## WHAT IS REQUIRED
The data should be printed in full, character for character.

## RECORDS SUPPLIED

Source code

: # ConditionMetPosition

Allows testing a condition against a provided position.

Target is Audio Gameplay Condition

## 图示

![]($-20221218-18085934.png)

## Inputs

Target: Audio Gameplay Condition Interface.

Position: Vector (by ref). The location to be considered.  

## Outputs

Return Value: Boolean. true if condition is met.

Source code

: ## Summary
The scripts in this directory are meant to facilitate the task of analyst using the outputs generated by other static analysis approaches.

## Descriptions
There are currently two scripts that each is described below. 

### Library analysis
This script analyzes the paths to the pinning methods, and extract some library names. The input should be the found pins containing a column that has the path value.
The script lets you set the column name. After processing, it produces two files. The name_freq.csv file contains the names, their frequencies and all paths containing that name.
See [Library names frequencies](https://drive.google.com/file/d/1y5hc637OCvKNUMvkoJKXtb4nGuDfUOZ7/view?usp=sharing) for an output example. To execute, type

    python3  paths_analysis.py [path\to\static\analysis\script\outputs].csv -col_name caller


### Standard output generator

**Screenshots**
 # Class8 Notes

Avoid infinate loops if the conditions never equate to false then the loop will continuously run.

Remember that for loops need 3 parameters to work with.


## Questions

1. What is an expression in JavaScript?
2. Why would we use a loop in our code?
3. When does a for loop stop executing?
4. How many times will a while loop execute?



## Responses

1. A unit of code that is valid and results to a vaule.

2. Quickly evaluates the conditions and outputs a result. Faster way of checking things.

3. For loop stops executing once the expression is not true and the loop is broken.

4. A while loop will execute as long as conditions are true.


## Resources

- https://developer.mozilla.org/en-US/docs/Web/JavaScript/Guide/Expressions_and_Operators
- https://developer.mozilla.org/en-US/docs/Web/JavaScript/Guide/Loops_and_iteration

## EXPECTED ANSWER
Source code

: # ConditionMetPosition

Allows testing a condition against a provided position.

Target is Audio Gameplay Condition

## 图示

![]($-20221218-18085934.png)

## Inputs

Target: Audio Gameplay Condition Interface.

Position: Vector (by ref). The location to be considered.  

## Outputs

Return Value: Boolean. true if condition is met.

Source code

: ## Summary
The scripts in this directory are meant to facilitate the task of analyst using the outputs generated by other static analysis approaches.

## Descriptions
There are currently two scripts that each is described below. 

### Library analysis
This script analyzes the paths to the pinning methods, and extract some library names. The input should be the found pins containing a column that has the path value.
The script lets you set the column name. After processing, it produces two files. The name_freq.csv file contains the names, their frequencies and all paths containing that name.
See [Library names frequencies](https://drive.google.com/file/d/1y5hc637OCvKNUMvkoJKXtb4nGuDfUOZ7/view?usp=sharing) for an output example. To execute, type

    python3  paths_analysis.py [path\to\static\analysis\script\outputs].csv -col_name caller


### Standard output generator

**Screenshots**
 # Class8 Notes

Avoid infinate loops if the conditions never equate to false then the loop will continuously run.

Remember that for loops need 3 parameters to work with.


## Questions

1. What is an expression in JavaScript?
2. Why would we use a loop in our code?
3. When does a for loop stop executing?
4. How many times will a while loop execute?



## Responses

1. A unit of code that is valid and results to a vaule.

2. Quickly evaluates the conditions and outputs a result. Faster way of checking things.

3. For loop stops executing once the expression is not true and the loop is broken.

4. A while loop will execute as long as conditions are true.


## Resources

- https://developer.mozilla.org/en-US/docs/Web/JavaScript/Guide/Expressions_and_Operators
- https://developer.mozilla.org/en-US/docs/Web/JavaScript/Guide/Loops_and_iteration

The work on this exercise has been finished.